Summarizing what it means

Anyone who reads this story will be able to tell how silly this guy was being. The job application needed to be stapled together, and that’s it. When the company reviewed his application, they would not be able to tell which stapler he used. Nor would they care.

This case is very clear-cut in how silly his attitude was, but other real life situations might be a little more “shades of grey”. Either way, the key lesson of this #hashtag-story should still be obvious to us in any relevant situation.

To understand what this mean in practical terms, it’s useful to consider that (in the broadest sense) sometimes in life we find ourselves as the buyer, and sometimes we’re the seller.

When you’re a ‘buyer’, be careful that you don’t miss the right solution simply because you are too focused on the fact that it’s a “Hello Kitty Stapler”. And when you’re a ‘seller’, don’t forget that your clients can sometimes get caught up that your solution is a “Hello Kitty Stapler” and thereby miss the fact that your solution is actually perfect.

When you are able to recognize this situation and deal with it appropriately every time, then you can claim to have mastered the secret of the Hello Kitty Stapler!

PS. There’s a lot more to this #hashtag-story than what is written in this summary. To understand it better (particularly when I talk about placebo and nocebo, and saying that f-word) then continue reading into the next section.

Discussing what it means

Sometimes we miss the perfect solution to our problems, because it doesn’t look the way we want it to.

I’ve spent a bit of time thinking about all the examples in my life where I actually (or probably) fell into this trap. And I believe you’d be shocked too if you took some time to think through your past about how often you’ve missed out – for exactly this reason.

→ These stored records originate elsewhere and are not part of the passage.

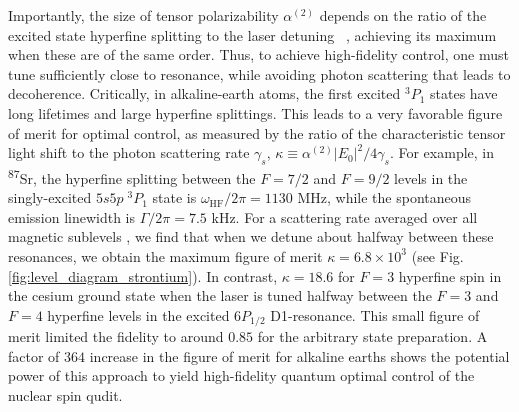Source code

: \documentclass[aps,prl,twocolumn,reprint,superscriptaddress,footinbib]{revtex4-2}
\begin{document}
Importantly, the size of tensor polarizability $\alpha^{(2)}$ depends on the ratio of the excited state hyperfine splitting to the laser detuning~\cite{deutsch2010quantum} , achieving its maximum when these are of the same order.  Thus, to achieve high-fidelity control, one must tune sufficiently close to resonance, while avoiding photon scattering that leads to decoherence. Critically, in alkaline-earth atoms, the first excited $^3P_1$ states have long lifetimes and large hyperfine splittings. This leads to a very favorable figure of merit for optimal control, as measured by the ratio of the characteristic tensor light shift to the photon scattering rate  $\gamma_s$,  $\kappa \equiv \alpha^{(2)} \left| E_0 \right|^2 /4 \gamma_s$.  For example, in \textsuperscript{87}Sr, the hyperfine splitting between the $F=7/2$ and  $F=9/2$ levels in the singly-excited $5s5p \; ^3P_1$ state is $\omega_{\mathrm{HF}}/2\pi=1130$ MHz, while the spontaneous emission linewidth is $\Gamma/2\pi = 7.5$ kHz.   For a scattering rate averaged over all magnetic sublevels \cite{deutsch2010quantum}, we find that when we detune  about halfway between these resonances, we obtain the maximum figure of merit $\kappa =6.8 \times 10^3$ (see Fig. \ref{fig:level_diagram_strontium}).  In contrast, $\kappa =18.6$ for $F=3$ hyperfine spin in the cesium ground state when the laser is tuned halfway between the $F=3$ and $F=4$ hyperfine levels in the excited $6P_{1/2}$ D1-resonance.  This small figure of merit limited the fidelity to around $0.85$ for the arbitrary state preparation.  A factor of $364$ increase in the figure of merit for alkaline earths shows the potential power of this approach to yield high-fidelity quantum optimal control of the nuclear spin qudit.
\end{document}
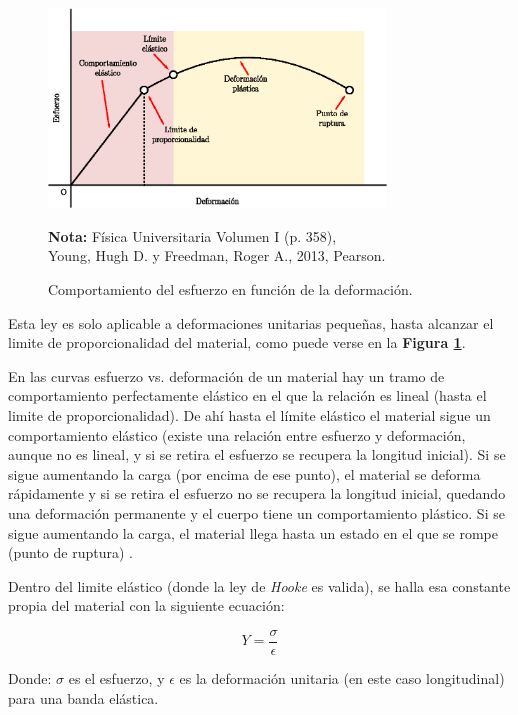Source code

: \documentclass[letter,11pt]{article}
\newcommand{\source}[1]{\vspace{-11pt} \caption*{\small{\textbf{Nota:} {#1}}}}
\begin{document}
\begin{figure}
\centering
\includegraphics[width=0.80\textwidth]{resources/f1.eps}
\caption{Comportamiento del esfuerzo en función de la deformación.}
\label{figura1}
\source{Física Universitaria Volumen I (p. 358), \\
Young, Hugh D. y Freedman, Roger A., 2013, Pearson.}
\end{figure}

Esta ley es solo aplicable a deformaciones unitarias pequeñas, hasta alcanzar
el limite de proporcionalidad del material, como puede verse en la
\textbf{Figura \ref{figura1}}.

En las curvas esfuerzo vs. deformación de un material hay un tramo de
comportamiento perfectamente elástico en el que la relación es lineal (hasta el
limite de proporcionalidad). De ahí hasta el límite elástico el material sigue
un comportamiento elástico (existe una relación entre esfuerzo y deformación,
aunque no es lineal, y si se retira el esfuerzo se recupera la
longitud inicial). Si se sigue aumentando la carga (por encima de ese punto), el
material se deforma rápidamente y si se retira el esfuerzo no se recupera la
longitud inicial, quedando una deformación permanente y el cuerpo tiene un
comportamiento plástico. Si se sigue aumentando la carga, el material llega
hasta un estado en el que se rompe (punto de ruptura) \cite{Young&Freedman}.

Dentro del limite elástico (donde la ley de \emph{Hooke} es valida), se halla
esa constante propia del material con la siguiente ecuación:

\begin{equation}
    Y = \frac{\sigma}{\epsilon}
\label{young1}
\end{equation}
\vspace{0.10cm}

Donde: $\sigma$ es el esfuerzo, y $\epsilon$ es la deformación unitaria (en este
caso longitudinal) para una banda elástica.
\end{document}
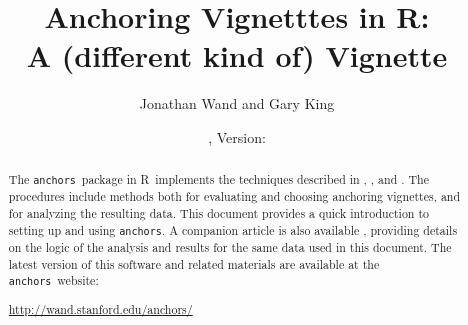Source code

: \documentclass{amsart}
\title{Anchoring Vignetttes in R:\\ A (different kind of) Vignette}
\author{Jonathan Wand and Gary King}
\date{\AnchorsDate, Version: \AnchorsVer}
\newcommand{\Rpackage}[1]{{\texttt{#1}}}
\newcommand{\R}{{\normalfont\textsf{R}}{}}
\newcommand{\Ranchors}{{\texttt{anchors}}}
\begin{document}
\begin{abstract}
The \Ranchors\ package in \R\ implements the techniques
described in \cite{king:2004}, \cite{king.wand:2007}, and
\cite{wand:2007}.  The procedures include methods both for evaluating
and choosing anchoring vignettes, and for analyzing the resulting
data.  This document provides a quick introduction to setting up and
using \Ranchors.  A companion article is also available
\citep{wand.ea:2007}, providing details on the logic of the analysis
and results for the same data used in this document. The latest
version of this software and related materials are available at the
\Ranchors\ website:
\begin{center}
\url{http://wand.stanford.edu/anchors/}
\end{center}
\end{abstract}

\maketitle

\pagestyle{myheadings}


% 
% 
\end{document}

Indeed, Seth Godin (author, visionary, marketer) in one of his very short blog posts talks about something similar. As he says, “the first favor” is asking for something to be done, and “the second favor” is insisting that it’s done your way. “The second one costs more,” he points out. In this #hashtag-story, I argue that the cost can be infinitely high, if – because of this attitude – you completely miss out on getting what you want.

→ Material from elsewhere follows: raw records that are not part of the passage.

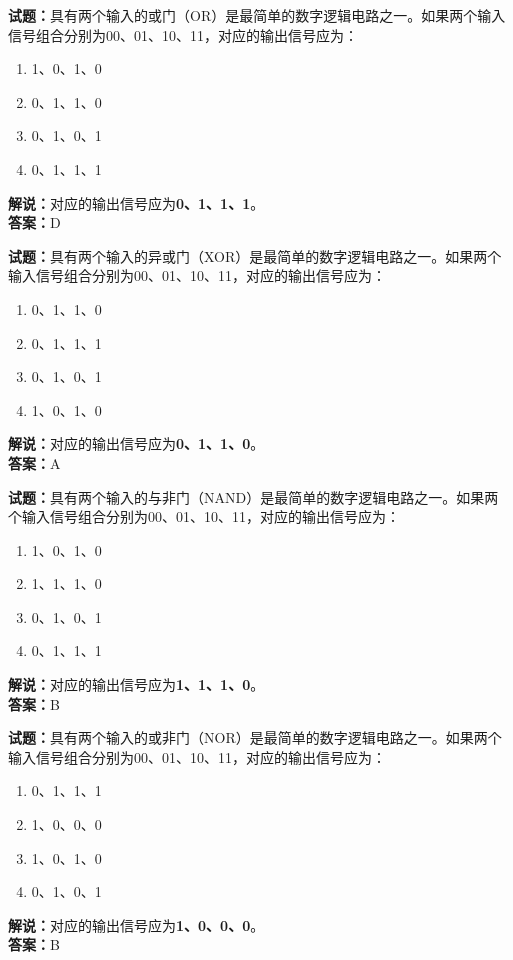 \documentclass{ctexbook}
\begin{document}
\vspace{1em}

\textbf{试题：}具有两个输入的或门（OR）是最简单的数字逻辑电路之一。如果两个输入信号组合分别为00、01、10、11，对应的输出信号应为：
\begin{enumerate}[leftmargin=3em]
  \item 1、0、1、0
  \item 0、1、1、0
  \item 0、1、0、1
  \item 0、1、1、1
\end{enumerate}
\noindent\textbf{解说：}对应的输出信号应为\textbf{0、1、1、1}。\\\noindent\textbf{答案：}D

\vspace{1em}

\textbf{试题：}具有两个输入的异或门（XOR）是最简单的数字逻辑电路之一。如果两个输入信号组合分别为00、01、10、11，对应的输出信号应为：
\begin{enumerate}[leftmargin=3em]
  \item 0、1、1、0
  \item 0、1、1、1
  \item 0、1、0、1
  \item 1、0、1、0
\end{enumerate}
\noindent\textbf{解说：}对应的输出信号应为\textbf{0、1、1、0}。\\\noindent\textbf{答案：}A

\vspace{1em}

\textbf{试题：}具有两个输入的与非门（NAND）是最简单的数字逻辑电路之一。如果两个输入信号组合分别为00、01、10、11，对应的输出信号应为：
\begin{enumerate}[leftmargin=3em]
  \item 1、0、1、0
  \item 1、1、1、0
  \item 0、1、0、1
  \item 0、1、1、1
\end{enumerate}
\noindent\textbf{解说：}对应的输出信号应为\textbf{1、1、1、0}。\\\noindent\textbf{答案：}B

\vspace{1em}

\textbf{试题：}具有两个输入的或非门（NOR）是最简单的数字逻辑电路之一。如果两个输入信号组合分别为00、01、10、11，对应的输出信号应为：
\begin{enumerate}[leftmargin=3em]
  \item 0、1、1、1
  \item 1、0、0、0
  \item 1、0、1、0
  \item 0、1、0、1
\end{enumerate}
\noindent\textbf{解说：}对应的输出信号应为\textbf{1、0、0、0}。\\\noindent\textbf{答案：}B
\end{document}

And of course there is the joke of the very religious man who’s village was flooding, so he climbed up on the roof and prayed frantically to God to save him. A rowing boat came past and offered to take him to safety, but he declined, putting his faith in God delivering him. Another rowing boat came, and a third, and each time he declined. Eventually the water rose too high and the man drowned. When he went to heaven, he challenged God on his untimely death. “I’m religious, I’m a kind and generous person, and I put my faith in you, but you let me drown. Why?” And God replied, “What are you talking about – I sent three rowing boats to save you. Why didn’t you get in?”

Remember in the examples below, although we use the words ‘appearance’ or ‘packaging’, don’t limit your thinking to anything too visual, since these can be conceptual as well.

Taking (or being the buyer)

Buyers, in theory, are looking for solutions to their problems. They need a new employee to perform a function. They need a diet to lose weight. The need a book that will help them with co-dependent behavior.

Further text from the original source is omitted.